Based on this class, the lecture library provides the class DeviceGeMatrix in <hpc/cuda/gematrix.hpp> which is based on DeviceBuffer. We have also corresponding copy functions in <hpc/cuda/copy.hpp> which, however, are based on cudaMemcpy and must therefore insist that the to be copied storage is a contigious block of storage with identical layouts.

This could lead to following simple steps to create a matrix on the host, initialize it, copy it to the device, work on the device on it within a kernel function, and copy it back to examine the result:

   GeMatrix<double> A(M, N, Order::RowMajor);
   // fill A...
   DeviceGeMatrix<double> devA(A.numRows(), A.numCols(), Order::RowMajor);
   copy(A, devA); // copy A to devA
   // work on devA using a kernel function...
   copy(devA, A); // copy devA to A

But how do we pass devA to the kernel function and how is the kernel function to be declared?

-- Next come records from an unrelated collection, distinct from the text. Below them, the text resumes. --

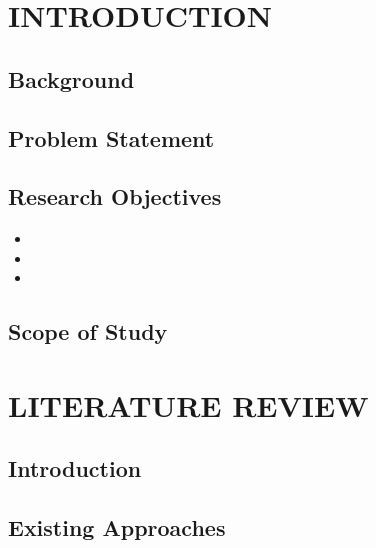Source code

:\documentclass{SOICTthesis}  %
\begin{document}
\theabstract{
    \lipsum[1-2]  %
}


\chapter{INTRODUCTION}
\section{Background}
\lipsum[3-5]  %
\cite{b1, b3}

\section{Problem Statement}
\lipsum[6-7]
\cite{b2, b4}

\section{Research Objectives}
\begin{itemize}
    \item \lipsum[8]
    \item \lipsum[9]
    \item \lipsum[10]
\end{itemize}

\section{Scope of Study}
\lipsum[11-12]

\chapter{LITERATURE REVIEW}
\section{Introduction}
\lipsum[13-15]
\cite{b5, b7}

\section{Existing Approaches}
\lipsum[16-18]
\cite{b6, b8}
\end{document}
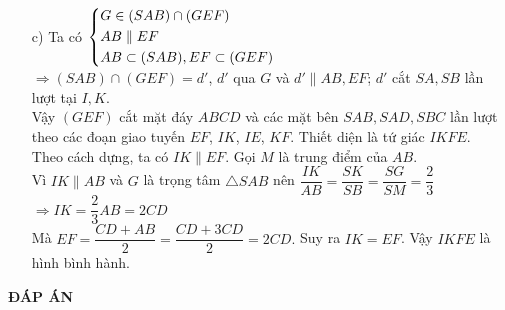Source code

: \begin{bt}
{{
}
\begin{enumerate}
\item[c)] Ta có $\left\{\begin{aligned}&G\in (SAB)\cap (GEF)\\&AB\parallel EF\\&AB\subset (SAB), EF\subset (GEF)\end{aligned}\right.$\\
$\Rightarrow (SAB)\cap (GEF)=d'$, $d'$ qua $G$ và $d'\parallel AB, EF$; $d'$ cắt $SA, SB$ lần lượt tại $I, K$.\\
Vậy $(GEF)$ cắt mặt đáy $ABCD$ và các mặt bên $SAB, SAD, SBC$ lần lượt theo các đoạn giao tuyến $EF$, $IK$, $IE$, $KF$.
Thiết diện là tứ giác $IKFE$.\\
Theo cách dựng, ta có $IK\parallel EF$. Gọi $M$ là trung điểm của $AB$.\\
Vì $IK\parallel AB$ và $G$ là trọng tâm $\triangle SAB$ nên $\dfrac{IK}{AB}=\dfrac{SK}{SB}=\dfrac{SG}{SM}=\dfrac{2}{3}$
$\Rightarrow IK=\dfrac{2}{3}AB=2CD$\\
Mà $EF=\dfrac{CD+AB}{2}=\dfrac{CD+3CD}{2}=2CD.$
Suy ra $IK=EF$. Vậy $IKFE$ là hình bình hành.
\end{enumerate}
}
\end{bt}

\newpage
\begin{center}
	\textbf{ĐÁP ÁN}
\end{center}
\begin{multicols}{10}
	
\end{multicols}
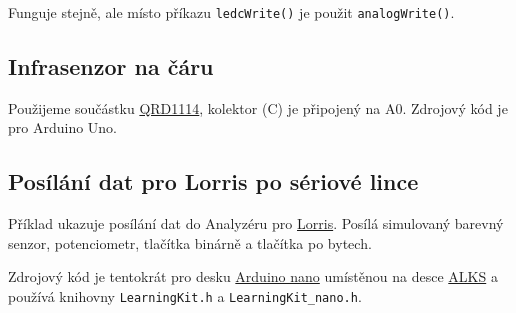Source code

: 
 
Funguje stejně, ale místo příkazu {\tt ledcWrite()} je použit {\tt analogWrite()}.

\subsection{Infrasenzor na čáru} \label{prog:qrd1114}

Použijeme součástku \hyperref[qrd1114]{QRD1114}, kolektor (C) je připojený na A0. Zdrojový kód je pro Arduino Uno. 



\subsection{Posílání dat pro Lorris po sériové lince} \label{prog:lorris}

Příklad ukazuje posílání dat do Analyzéru pro \hyperref[lorris]{Lorris}.
 Posílá simulovaný barevný senzor, potenciometr, tlačítka binárně a tlačítka po bytech. 

Zdrojový kód je tentokrát pro desku \hyperref[alks:nano]{Arduino nano}
 umístěnou na desce \hyperref[alks]{ALKS} a používá knihovny
{\tt LearningKit.h}  a  {\tt LearningKit\_nano.h}.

Before, we had on the host constructs like the following where we passed the matrices (or vectors) by reference:

template <template<typename> class Matrix, typename T,
   Require< Ge<Matrix<T>> > = true>
void f(Matrix<T>& A) {
   // ...

Think about how this can be done when we pass vector or matrix parameters from host to device:

Write it down on some piece of paper with the program text where the kernel function call is done and where the the kernel function is declared (which can be templated as well). Within the Require clause, device matrices can be recognized by DeviceGe instead of Ge (using <hpc/cuda/traits.hpp>).

If you are not sure about this can be done using our library, just write down how you would like to have it working, provided it is a feasible solution.